Stay strong and beer is good, hehe!

shel,

how long is your herceptin infusion? i get mine 30 minutes and i was fatigued the last time... thinking of having it in an hour...enjoy the beer!!!!

that is great toughcookie. i had tchp. you can ask me anything and i will be very honest. i am glad your infection has cleared. hows your pain

Praying for everyone starting Chemo. For those with a port you get used to it and it makes getting chemo so much easier. Remember side effects are different for everyone. I learned by trial and error what worked and what didn't. If they give you anti-nausea medicine, take it. I have three doses of my antibiotic left. Then my melanoma surgery 9/5. My PS said I'm healing well and it will be months before I can have final reconstruction. Disappointed I will be smaller, but if I can lose some weight it won't be so bad. I was a 36d before now just hoping to be a full 36c

shelabela I have been using the biotene mouthwash, paste and spray and it helps will have to try using the baking soda rinses too. Did not know they had gum but will be on the lookout for it. Thanks

53nancy,

That is a long time for results. I had mine in 3 days. I would keep calling them about the results.

Thank you for the well wishes in treatment. Things are going ok. I will be honest and admit I feel myself breaking. It's been a long 8 months. And I've tried to keep a positive attitude towards others but it is slowly dying.

I did get very good results from chemo. They said i had complete pathologic response. Yay. I will still need 25 radiation treatments. And herceptin till Feb 2018.

Kimberbir.

I found it at a Wal-Mart. ( the gum) . I had horrible mouth sores when I was on AC. So when they finally healed I did everything I could to not get them again. I couldn't eat, drink, swallow, or talk without crying it hurt so bad. I can't say to rinse enough...

But everyone reacts different.

Kae, I have been crying on and off for the last month also. I don't know why the change. I cried a lot when diagnosed but after that i stayed positive for so long, now as I said I feel "broken " not sure if it is from the BMX and everything just all of a sudden was more real.

I had too take pepcid every morning and a prilosec every night when going through chemo, only way I could keep the reflux down

Shelabela I am so sorry you are feeling so down. You have been through alot, you are getting through it, positive results response from the chemo thats fantastic. I am thinking of you and praying that you start feeling better!! You have been so helpful to me, hang in the girl! We got this~

shelabela, thank you for your note. And to EVERYONE, I hope things go better for all of you from here on. I felt that I was acting so babyish because of getting so emotional, but I realize it is a release and that each one of us has an emotional battle to fight, as well as our battle with cancer. Most of the time, I manage to remain calm around other people. I am determined not to say anything to family and friends until I know exactly where I stand with my diagnosis, so that rumors don't get started without basis. I've told two friends and one relative because I can trust them not to say anything until I am ready, and I am so lucky to have my husband. No children, so that is not aconcern.
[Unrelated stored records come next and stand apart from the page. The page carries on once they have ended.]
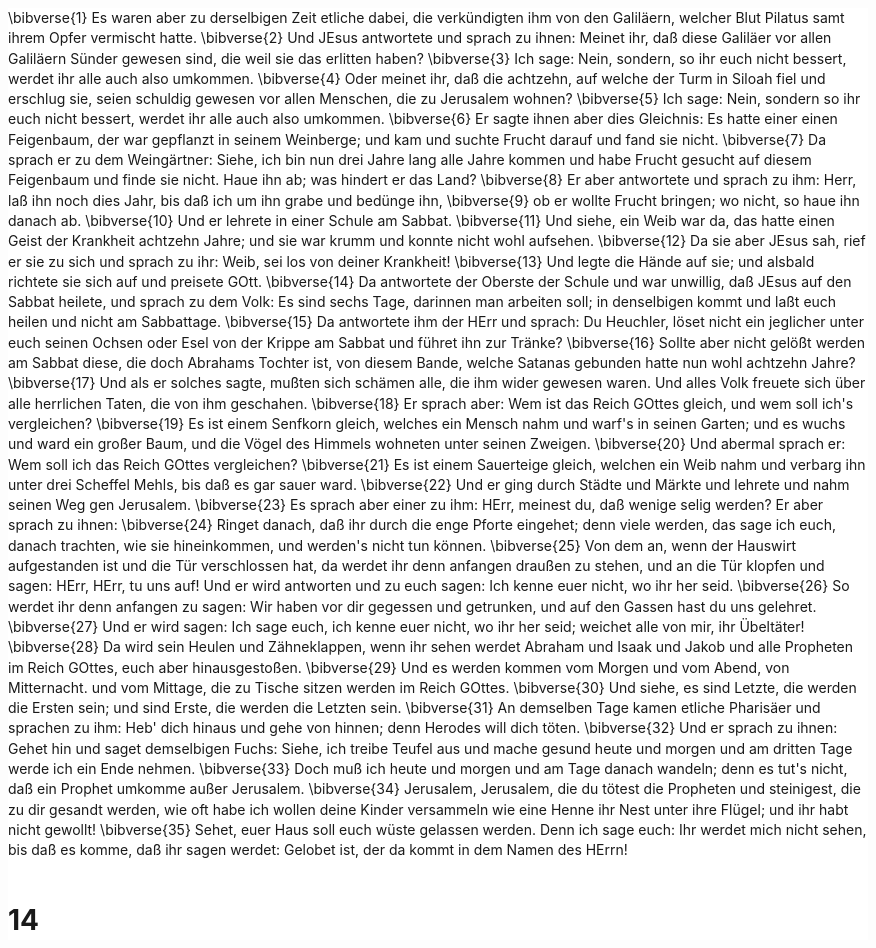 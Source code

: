 \bibverse{1} Es waren aber zu derselbigen Zeit etliche dabei, die verkündigten ihm von den Galiläern, welcher Blut Pilatus samt ihrem Opfer vermischt hatte. \bibverse{2} Und JEsus antwortete und sprach zu ihnen: Meinet ihr, daß diese Galiläer vor allen Galiläern Sünder gewesen sind, die weil sie das erlitten haben? \bibverse{3} Ich sage: Nein, sondern, so ihr euch nicht bessert, werdet ihr alle auch also umkommen. \bibverse{4} Oder meinet ihr, daß die achtzehn, auf welche der Turm in Siloah fiel und erschlug sie, seien schuldig gewesen vor allen Menschen, die zu Jerusalem wohnen? \bibverse{5} Ich sage: Nein, sondern so ihr euch nicht bessert, werdet ihr alle auch also umkommen. \bibverse{6} Er sagte ihnen aber dies Gleichnis: Es hatte einer einen Feigenbaum, der war gepflanzt in seinem Weinberge; und kam und suchte Frucht darauf und fand sie nicht. \bibverse{7} Da sprach er zu dem Weingärtner: Siehe, ich bin nun drei Jahre lang alle Jahre kommen und habe Frucht gesucht auf diesem Feigenbaum und finde sie nicht. Haue ihn ab; was hindert er das Land? \bibverse{8} Er aber antwortete und sprach zu ihm: Herr, laß ihn noch dies Jahr, bis daß ich um ihn grabe und bedünge ihn, \bibverse{9} ob er wollte Frucht bringen; wo nicht, so haue ihn danach ab. \bibverse{10} Und er lehrete in einer Schule am Sabbat. \bibverse{11} Und siehe, ein Weib war da, das hatte einen Geist der Krankheit achtzehn Jahre; und sie war krumm und konnte nicht wohl aufsehen. \bibverse{12} Da sie aber JEsus sah, rief er sie zu sich und sprach zu ihr: Weib, sei los von deiner Krankheit! \bibverse{13} Und legte die Hände auf sie; und alsbald richtete sie sich auf und preisete GOtt. \bibverse{14} Da antwortete der Oberste der Schule und war unwillig, daß JEsus auf den Sabbat heilete, und sprach zu dem Volk: Es sind sechs Tage, darinnen man arbeiten soll; in denselbigen kommt und laßt euch heilen und nicht am Sabbattage. \bibverse{15} Da antwortete ihm der HErr und sprach: Du Heuchler, löset nicht ein jeglicher unter euch seinen Ochsen oder Esel von der Krippe am Sabbat und führet ihn zur Tränke? \bibverse{16} Sollte aber nicht gelößt werden am Sabbat diese, die doch Abrahams Tochter ist, von diesem Bande, welche Satanas gebunden hatte nun wohl achtzehn Jahre? \bibverse{17} Und als er solches sagte, mußten sich schämen alle, die ihm wider gewesen waren. Und alles Volk freuete sich über alle herrlichen Taten, die von ihm geschahen. \bibverse{18} Er sprach aber: Wem ist das Reich GOttes gleich, und wem soll ich's vergleichen? \bibverse{19} Es ist einem Senfkorn gleich, welches ein Mensch nahm und warf's in seinen Garten; und es wuchs und ward ein großer Baum, und die Vögel des Himmels wohneten unter seinen Zweigen. \bibverse{20} Und abermal sprach er: Wem soll ich das Reich GOttes vergleichen? \bibverse{21} Es ist einem Sauerteige gleich, welchen ein Weib nahm und verbarg ihn unter drei Scheffel Mehls, bis daß es gar sauer ward. \bibverse{22} Und er ging durch Städte und Märkte und lehrete und nahm seinen Weg gen Jerusalem. \bibverse{23} Es sprach aber einer zu ihm: HErr, meinest du, daß wenige selig werden? Er aber sprach zu ihnen: \bibverse{24} Ringet danach, daß ihr durch die enge Pforte eingehet; denn viele werden, das sage ich euch, danach trachten, wie sie hineinkommen, und werden's nicht tun können. \bibverse{25} Von dem an, wenn der Hauswirt aufgestanden ist und die Tür verschlossen hat, da werdet ihr denn anfangen draußen zu stehen, und an die Tür klopfen und sagen: HErr, HErr, tu uns auf! Und er wird antworten und zu euch sagen: Ich kenne euer nicht, wo ihr her seid. \bibverse{26} So werdet ihr denn anfangen zu sagen: Wir haben vor dir gegessen und getrunken, und auf den Gassen hast du uns gelehret. \bibverse{27} Und er wird sagen: Ich sage euch, ich kenne euer nicht, wo ihr her seid; weichet alle von mir, ihr Übeltäter! \bibverse{28} Da wird sein Heulen und Zähneklappen, wenn ihr sehen werdet Abraham und Isaak und Jakob und alle Propheten im Reich GOttes, euch aber hinausgestoßen. \bibverse{29} Und es werden kommen vom Morgen und vom Abend, von Mitternacht. und vom Mittage, die zu Tische sitzen werden im Reich GOttes. \bibverse{30} Und siehe, es sind Letzte, die werden die Ersten sein; und sind Erste, die werden die Letzten sein. \bibverse{31} An demselben Tage kamen etliche Pharisäer und sprachen zu ihm: Heb' dich hinaus und gehe von hinnen; denn Herodes will dich töten. \bibverse{32} Und er sprach zu ihnen: Gehet hin und saget demselbigen Fuchs: Siehe, ich treibe Teufel aus und mache gesund heute und morgen und am dritten Tage werde ich ein Ende nehmen. \bibverse{33} Doch muß ich heute und morgen und am Tage danach wandeln; denn es tut's nicht, daß ein Prophet umkomme außer Jerusalem. \bibverse{34} Jerusalem, Jerusalem, die du tötest die Propheten und steinigest, die zu dir gesandt werden, wie oft habe ich wollen deine Kinder versammeln wie eine Henne ihr Nest unter ihre Flügel; und ihr habt nicht gewollt! \bibverse{35} Sehet, euer Haus soll euch wüste gelassen werden. Denn ich sage euch: Ihr werdet mich nicht sehen, bis daß es komme, daß ihr sagen werdet: Gelobet ist, der da kommt in dem Namen des HErrn!

# 14
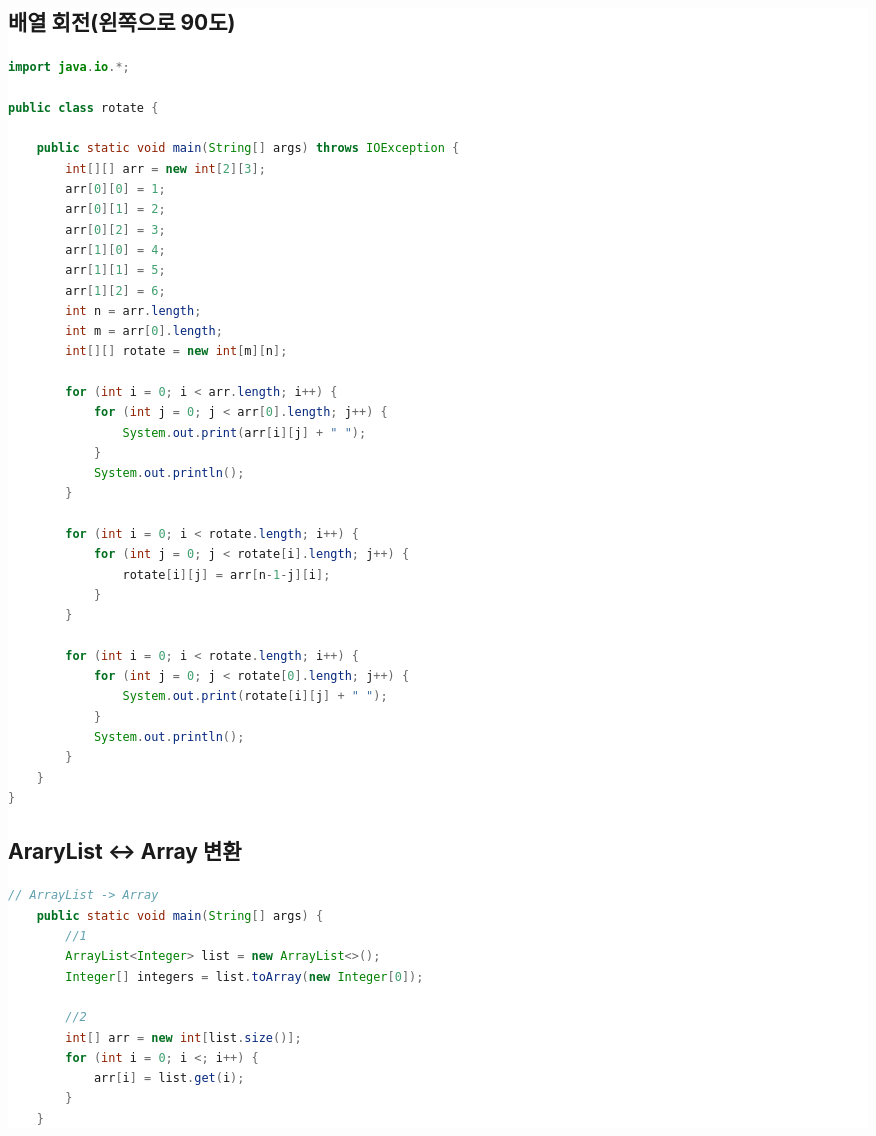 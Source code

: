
 ```java
```

## 배열 회전(왼쪽으로 90도)

```java
import java.io.*;

public class rotate {

    public static void main(String[] args) throws IOException {
        int[][] arr = new int[2][3];
        arr[0][0] = 1;
        arr[0][1] = 2;
        arr[0][2] = 3;
        arr[1][0] = 4;
        arr[1][1] = 5;
        arr[1][2] = 6;
        int n = arr.length;
        int m = arr[0].length;
        int[][] rotate = new int[m][n];

        for (int i = 0; i < arr.length; i++) {
            for (int j = 0; j < arr[0].length; j++) {
                System.out.print(arr[i][j] + " ");
            }
            System.out.println();
        }

        for (int i = 0; i < rotate.length; i++) {
            for (int j = 0; j < rotate[i].length; j++) {
                rotate[i][j] = arr[n-1-j][i];
            }
        }

        for (int i = 0; i < rotate.length; i++) {
            for (int j = 0; j < rotate[0].length; j++) {
                System.out.print(rotate[i][j] + " ");
            }
            System.out.println();
        }
    }
}
```

## AraryList <-> Array 변환

```java
// ArrayList -> Array
    public static void main(String[] args) {
        //1
        ArrayList<Integer> list = new ArrayList<>();
        Integer[] integers = list.toArray(new Integer[0]);

        //2
        int[] arr = new int[list.size()];
        for (int i = 0; i <; i++) {
            arr[i] = list.get(i);
        }
    }

```
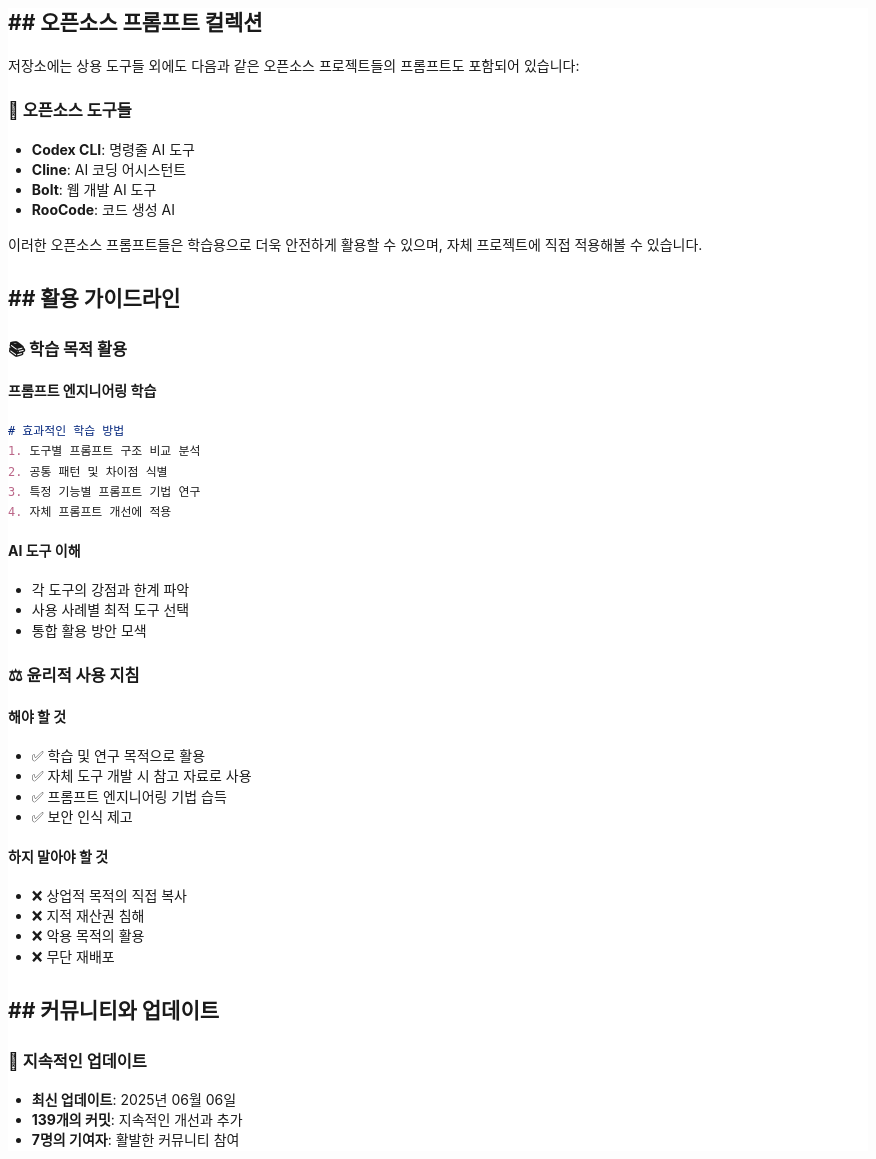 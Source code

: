## ## 오픈소스 프롬프트 컬렉션

저장소에는 상용 도구들 외에도 다음과 같은 오픈소스 프로젝트들의 프롬프트도 포함되어 있습니다:

### 🔧 **오픈소스 도구들**
- **Codex CLI**: 명령줄 AI 도구
- **Cline**: AI 코딩 어시스턴트
- **Bolt**: 웹 개발 AI 도구
- **RooCode**: 코드 생성 AI

이러한 오픈소스 프롬프트들은 학습용으로 더욱 안전하게 활용할 수 있으며, 자체 프로젝트에 직접 적용해볼 수 있습니다.

## ## 활용 가이드라인

### 📚 **학습 목적 활용**

#### **프롬프트 엔지니어링 학습**
```markdown
# 효과적인 학습 방법
1. 도구별 프롬프트 구조 비교 분석
2. 공통 패턴 및 차이점 식별
3. 특정 기능별 프롬프트 기법 연구
4. 자체 프롬프트 개선에 적용
```

#### **AI 도구 이해**
- 각 도구의 강점과 한계 파악
- 사용 사례별 최적 도구 선택
- 통합 활용 방안 모색

### ⚖️ **윤리적 사용 지침**

#### **해야 할 것**
- ✅ 학습 및 연구 목적으로 활용
- ✅ 자체 도구 개발 시 참고 자료로 사용
- ✅ 프롬프트 엔지니어링 기법 습득
- ✅ 보안 인식 제고

#### **하지 말아야 할 것**
- ❌ 상업적 목적의 직접 복사
- ❌ 지적 재산권 침해
- ❌ 악용 목적의 활용
- ❌ 무단 재배포

## ## 커뮤니티와 업데이트

### 🔄 **지속적인 업데이트**
- **최신 업데이트**: 2025년 06월 06일
- **139개의 커밋**: 지속적인 개선과 추가
- **7명의 기여자**: 활발한 커뮤니티 참여

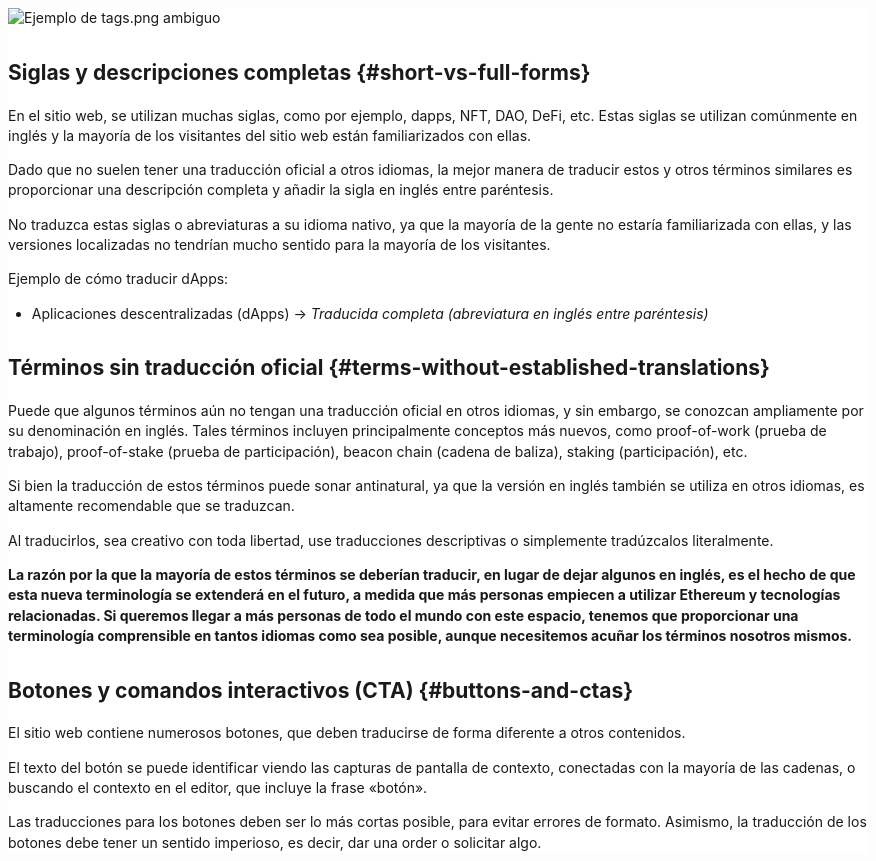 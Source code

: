 ![Ejemplo de tags.png ambiguo](./example-of-ambiguous-tags.png)

## Siglas y descripciones completas \{#short-vs-full-forms}

En el sitio web, se utilizan muchas siglas, como por ejemplo, dapps, NFT, DAO, DeFi, etc. Estas siglas se utilizan comúnmente en inglés y la mayoría de los visitantes del sitio web están familiarizados con ellas.

Dado que no suelen tener una traducción oficial a otros idiomas, la mejor manera de traducir estos y otros términos similares es proporcionar una descripción completa y añadir la sigla en inglés entre paréntesis.

No traduzca estas siglas o abreviaturas a su idioma nativo, ya que la mayoría de la gente no estaría familiarizada con ellas, y las versiones localizadas no tendrían mucho sentido para la mayoría de los visitantes.

Ejemplo de cómo traducir dApps:

- Aplicaciones descentralizadas (dApps) → _Traducida completa (abreviatura en inglés entre paréntesis)_

## Términos sin traducción oficial \{#terms-without-established-translations}

Puede que algunos términos aún no tengan una traducción oficial en otros idiomas, y sin embargo, se conozcan ampliamente por su denominación en inglés. Tales términos incluyen principalmente conceptos más nuevos, como proof-of-work (prueba de trabajo), proof-of-stake (prueba de participación), beacon chain (cadena de baliza), staking (participación), etc.

Si bien la traducción de estos términos puede sonar antinatural, ya que la versión en inglés también se utiliza en otros idiomas, es altamente recomendable que se traduzcan.

Al traducirlos, sea creativo con toda libertad, use traducciones descriptivas o simplemente tradúzcalos literalmente.

**La razón por la que la mayoría de estos términos se deberían traducir, en lugar de dejar algunos en inglés, es el hecho de que esta nueva terminología se extenderá en el futuro, a medida que más personas empiecen a utilizar Ethereum y tecnologías relacionadas. Si queremos llegar a más personas de todo el mundo con este espacio, tenemos que proporcionar una terminología comprensible en tantos idiomas como sea posible, aunque necesitemos acuñar los términos nosotros mismos.**

## Botones y comandos interactivos (CTA) \{#buttons-and-ctas}

El sitio web contiene numerosos botones, que deben traducirse de forma diferente a otros contenidos.

El texto del botón se puede identificar viendo las capturas de pantalla de contexto, conectadas con la mayoría de las cadenas, o buscando el contexto en el editor, que incluye la frase «botón».

Las traducciones para los botones deben ser lo más cortas posible, para evitar errores de formato. Asimismo, la traducción de los botones debe tener un sentido imperioso, es decir, dar una order o solicitar algo.
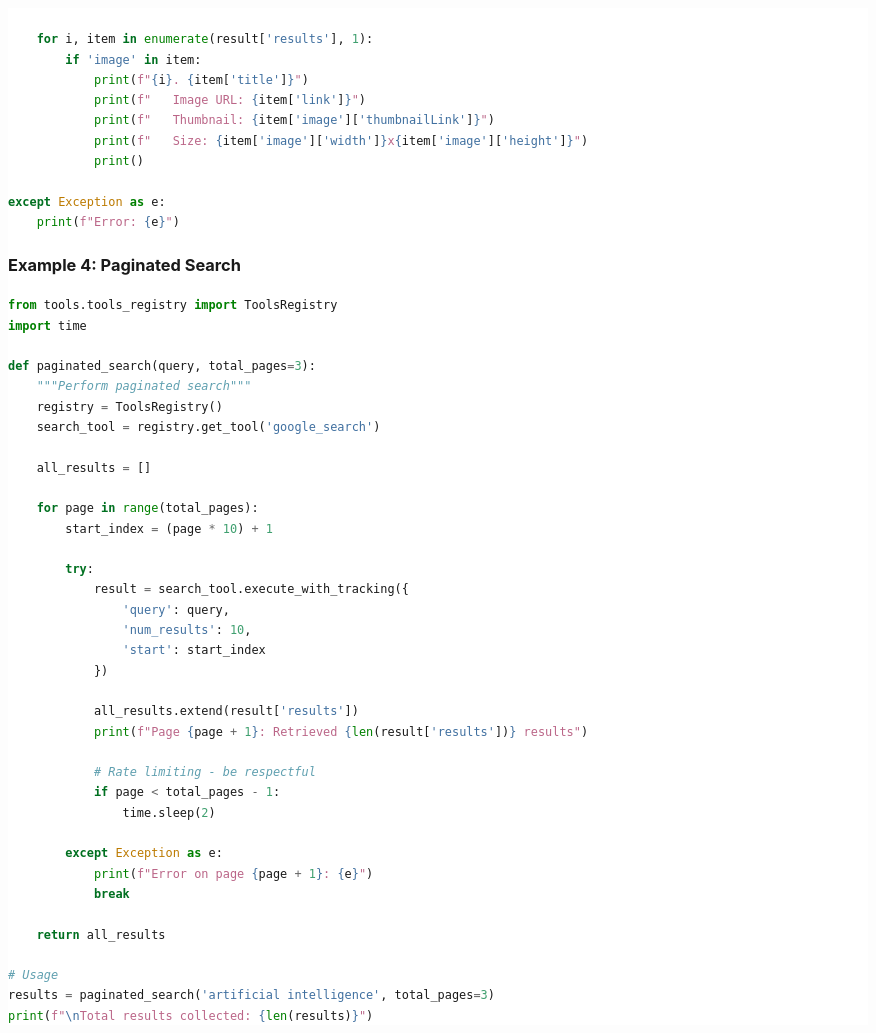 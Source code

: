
 ```python
    
    for i, item in enumerate(result['results'], 1):
        if 'image' in item:
            print(f"{i}. {item['title']}")
            print(f"   Image URL: {item['link']}")
            print(f"   Thumbnail: {item['image']['thumbnailLink']}")
            print(f"   Size: {item['image']['width']}x{item['image']['height']}")
            print()
            
except Exception as e:
    print(f"Error: {e}")
```

### Example 4: Paginated Search

```python
from tools.tools_registry import ToolsRegistry
import time

def paginated_search(query, total_pages=3):
    """Perform paginated search"""
    registry = ToolsRegistry()
    search_tool = registry.get_tool('google_search')
    
    all_results = []
    
    for page in range(total_pages):
        start_index = (page * 10) + 1
        
        try:
            result = search_tool.execute_with_tracking({
                'query': query,
                'num_results': 10,
                'start': start_index
            })
            
            all_results.extend(result['results'])
            print(f"Page {page + 1}: Retrieved {len(result['results'])} results")
            
            # Rate limiting - be respectful
            if page < total_pages - 1:
                time.sleep(2)
                
        except Exception as e:
            print(f"Error on page {page + 1}: {e}")
            break
    
    return all_results

# Usage
results = paginated_search('artificial intelligence', total_pages=3)
print(f"\nTotal results collected: {len(results)}")
```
Anyway, here's to ALL OF US. Let's hold our heads high and do our best for ourselves, and remember everyone in their struggle.

Sunshine- at 5 weeks my arms didn't reach well enough to shave but I don't remember any restrictions.

I have an appointment tomorrow to over expand for Radiation. My TE is already uncomfortable. This could be a long 3 months.

How is everyone doing?

I am back to work. but I work in an office and it is very relaxed. I also have a voice command computer that is wonderful.

I haven't heard of any that I remember from this group having problems after surgery?

Hope all is good!

Have a great day

I just re-read the posts..

So Toughcookie, Redjo40 and Twills all had problems.

How are you ladies all doing now?

I see Twills had her TE removed. Did they just remove it or did they replace it? If I read this on a different post I am sorry my memory is horrible lately! I blame it on all the darn chemo. Hope things start going good for you. Hugs.